== Your task ==
The entries follow. Copy every line in which "logo" appears.

== Information shown ==
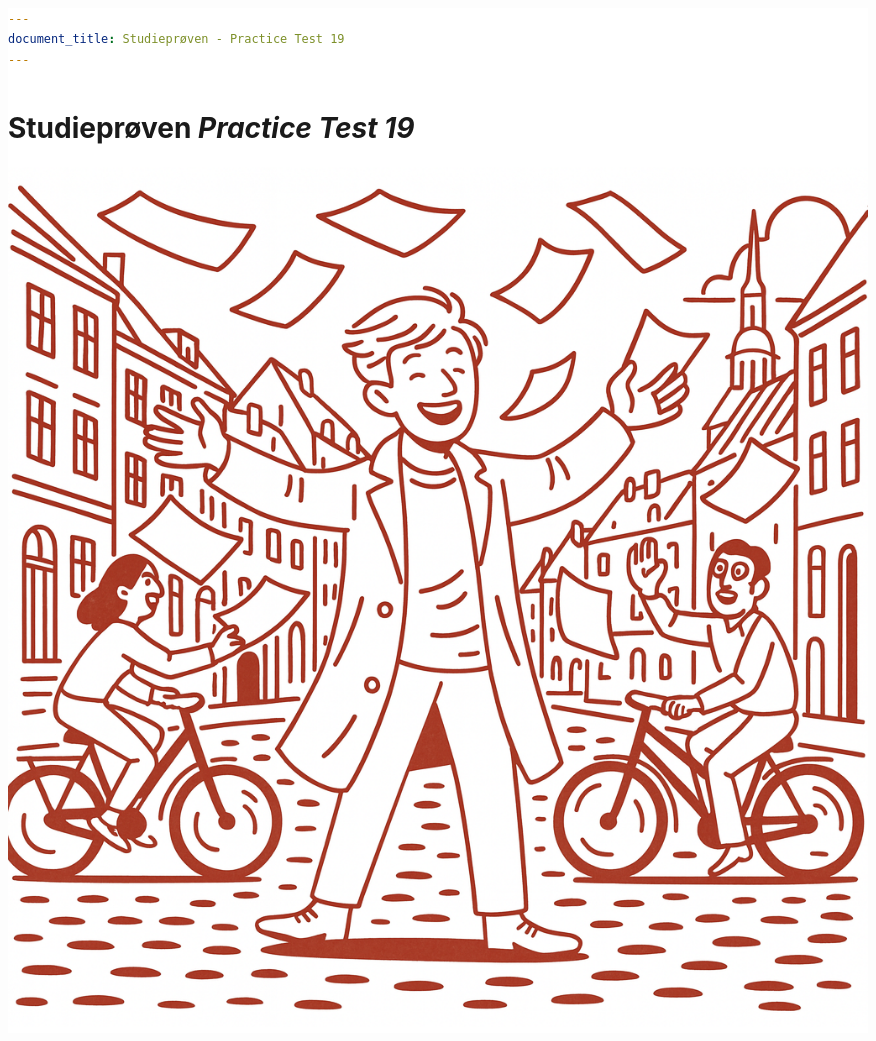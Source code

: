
 ```yaml
---
document_title: Studieprøven - Practice Test 19
---
```

# Studieprøven _Practice Test 19_

<div class="logo-wrapper">
  <img class="logo" src="../../../assets/logo-line-drawing-white.png" />
</div>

== Response to this task ==
<div class="logo-wrapper">
  <img class="logo" src="../../../assets/logo-line-drawing-white.png" />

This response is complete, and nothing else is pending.